Draw an angle of 70°. Mark a copy of it using only a straight edge and compasses.
Answer:
Steps of construction :
(i) Draw an angle 70° with protractor, i.e. ∠POQ = 70°.  
(ii) Draw a ray \(\overline{A B}\).
(iii) Place the compasses at O and draw an arc to cut the rays of ∠POQ at L and M.

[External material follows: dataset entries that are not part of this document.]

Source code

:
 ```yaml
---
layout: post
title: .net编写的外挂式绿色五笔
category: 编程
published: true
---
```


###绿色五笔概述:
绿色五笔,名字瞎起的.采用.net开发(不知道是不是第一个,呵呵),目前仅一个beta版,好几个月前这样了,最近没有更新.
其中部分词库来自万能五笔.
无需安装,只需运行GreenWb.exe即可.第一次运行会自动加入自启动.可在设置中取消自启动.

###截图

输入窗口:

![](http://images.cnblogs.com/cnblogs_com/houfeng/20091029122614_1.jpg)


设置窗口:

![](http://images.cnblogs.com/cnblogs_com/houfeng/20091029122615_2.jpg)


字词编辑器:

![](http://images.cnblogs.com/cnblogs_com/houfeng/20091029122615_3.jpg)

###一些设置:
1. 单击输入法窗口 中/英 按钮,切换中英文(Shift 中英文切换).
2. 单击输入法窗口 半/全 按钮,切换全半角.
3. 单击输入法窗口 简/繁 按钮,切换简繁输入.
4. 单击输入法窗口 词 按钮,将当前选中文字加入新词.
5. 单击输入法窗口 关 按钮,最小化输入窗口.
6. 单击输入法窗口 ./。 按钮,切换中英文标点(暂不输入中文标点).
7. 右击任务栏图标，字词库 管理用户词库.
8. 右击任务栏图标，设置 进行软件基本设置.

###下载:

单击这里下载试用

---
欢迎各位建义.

(iv) Use the same compasses, setting to draw an arc with A as centre, cutting AB at X
(v) Set your compasses setting to the length LM with the same radius.
(vi) Place the compasses pointer at X and draw the arc to cut the arc drawn earlier at Y.
(vii) Join AY.
Thus, ∠YAX = 70°.

Question 9.
Draw an angle of 40°, Copy its supplementary angle.
Answer:
Steps of construction :
(i) Draw an angle of 40° with the help of protractor, naming ∠AOB.
(ii) Draw a line PQ.
(iii) Take any point M on PQ.

(iv) Place the compasses at O and draw an arc to cut the arms of ∠AOB at L and N.
(v) Use the same compasses setting to draw an arc M. as centre, cutting MQ at X.
(vi) Set your compasses to length LN and with the same radius. Place the compasses at X and draw the arc to cut the arc drawn earlier T.
(vii) Join MY.
Thus, ∠QMY = 40° and ∠PMY is supplementary of it.